Un mundo de sombras donde cada movimiento importa
La experiencia se construye sobre una ciudad diseñada para el sigilo, donde cada rincón plantea una oportunidad o un riesgo. Calles oscuras, edificios con múltiples accesos y sistemas de vigilancia constante obligan al jugador a analizar cada situación antes de avanzar. No se trata solo de moverse sin ser visto, sino de interpretar patrones, anticipar reacciones y encontrar el momento exacto para actuar.
Esa libertad se refleja en los escenarios, que ofrecen múltiples caminos para completar un mismo objetivo. Sin embargo, esa variedad también implica que ningún plan es completamente seguro. Un pequeño error puede alterar todo en segundos, obligando a improvisar sobre la marcha. Así, el juego no solo premia la planificación, sino también la capacidad de adaptarse cuando las cosas no salen como se esperaba.
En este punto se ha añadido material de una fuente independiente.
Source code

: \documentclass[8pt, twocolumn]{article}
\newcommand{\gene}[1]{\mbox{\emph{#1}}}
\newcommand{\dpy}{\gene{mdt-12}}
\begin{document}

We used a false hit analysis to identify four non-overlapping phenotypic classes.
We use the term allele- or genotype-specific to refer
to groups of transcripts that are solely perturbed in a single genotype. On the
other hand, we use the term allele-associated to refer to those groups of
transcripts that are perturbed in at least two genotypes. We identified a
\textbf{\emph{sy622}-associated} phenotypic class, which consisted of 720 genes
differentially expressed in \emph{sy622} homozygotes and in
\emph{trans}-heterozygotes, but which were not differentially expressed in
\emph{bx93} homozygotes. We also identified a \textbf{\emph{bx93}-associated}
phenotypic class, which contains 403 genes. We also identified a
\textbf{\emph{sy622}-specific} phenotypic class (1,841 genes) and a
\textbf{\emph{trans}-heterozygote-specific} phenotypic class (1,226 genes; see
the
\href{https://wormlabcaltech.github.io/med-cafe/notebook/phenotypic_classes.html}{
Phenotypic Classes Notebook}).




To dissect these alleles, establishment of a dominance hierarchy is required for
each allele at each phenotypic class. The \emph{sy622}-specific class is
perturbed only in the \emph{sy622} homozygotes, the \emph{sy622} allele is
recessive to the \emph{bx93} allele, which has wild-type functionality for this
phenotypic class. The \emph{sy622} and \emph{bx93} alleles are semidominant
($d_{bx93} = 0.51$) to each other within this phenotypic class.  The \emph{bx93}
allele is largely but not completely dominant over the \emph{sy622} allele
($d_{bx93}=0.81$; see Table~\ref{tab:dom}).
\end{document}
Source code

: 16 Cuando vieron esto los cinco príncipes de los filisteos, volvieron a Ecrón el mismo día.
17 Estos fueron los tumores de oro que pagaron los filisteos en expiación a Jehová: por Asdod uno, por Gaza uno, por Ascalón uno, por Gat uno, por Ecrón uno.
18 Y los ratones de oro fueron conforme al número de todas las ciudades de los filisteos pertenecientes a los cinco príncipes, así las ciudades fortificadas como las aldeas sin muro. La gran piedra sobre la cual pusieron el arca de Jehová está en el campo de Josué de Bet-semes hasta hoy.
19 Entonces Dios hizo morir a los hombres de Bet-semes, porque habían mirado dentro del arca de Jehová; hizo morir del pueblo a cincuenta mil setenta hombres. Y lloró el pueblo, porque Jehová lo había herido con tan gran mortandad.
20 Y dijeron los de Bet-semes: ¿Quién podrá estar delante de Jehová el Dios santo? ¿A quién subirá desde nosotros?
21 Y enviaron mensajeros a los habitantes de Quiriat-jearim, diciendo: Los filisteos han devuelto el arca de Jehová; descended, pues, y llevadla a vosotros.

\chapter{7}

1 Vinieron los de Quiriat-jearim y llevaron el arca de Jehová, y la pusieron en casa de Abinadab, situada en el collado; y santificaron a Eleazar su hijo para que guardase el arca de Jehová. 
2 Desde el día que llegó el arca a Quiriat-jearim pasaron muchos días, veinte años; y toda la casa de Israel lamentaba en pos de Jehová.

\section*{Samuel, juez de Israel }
De enfrentamientos competitivos a un robo perfectamente coordinado
Esa idea de adaptación constante se refuerza con uno de los cambios más importantes del desarrollo. Lo que inicialmente era una experiencia competitiva terminó evolucionando hacia un enfoque centrado en la cooperación o el juego en solitario. Esta decisión no solo cambia la dinámica, sino que redefine la forma en la que se afrontan las misiones.
Cuando se juega en cooperativo, cada acción adquiere un nuevo significado. Un jugador puede generar distracciones, manipular el entorno o abrir rutas mientras el otro avanza hacia el objetivo. La coordinación deja de ser un añadido para convertirse en el núcleo de la experiencia, generando una sensación de sincronización donde cada movimiento importa.
Incluso en solitario, esa lógica se mantiene. El diseño busca que cada decisión parezca parte de un plan más amplio, aunque en realidad se esté improvisando sobre la marcha.
Misiones diseñadas para repetir cada golpe y perfeccionar el plan
Esa combinación entre planificación e improvisación se refleja también en la estructura del juego. En lugar de ofrecer una gran cantidad de niveles superficiales, apuesta por escenarios más profundos, pensados para ser explorados varias veces. Cada intento revela nuevas rutas, alternativas y detalles que pueden cambiar completamente la forma de abordar la misión.
Con el tiempo, lo que al principio parece un robo desordenado se transforma en una operación precisa. El jugador aprende, ajusta y mejora, construyendo su propio estilo de infiltración. A esto se suman distintos personajes con habilidades específicas, lo que amplía aún más las posibilidades y refuerza la rejugabilidad.
Cuando el sigilo vuelve a ser el protagonista
Thick as Thieves no busca reinventar el género desde cero, sino recuperar aquello que lo hacía único: la tensión de no ser visto, la satisfacción de ejecutar un plan perfecto y la emoción de escapar sin dejar rastro.
Porque en este tipo de experiencias, el objetivo no es imponerse por la fuerza.
Es pasar desapercibido. Y cuando todo funciona como debería, el mejor golpe es aquel que ocurre sin que nadie llegue a darse cuenta.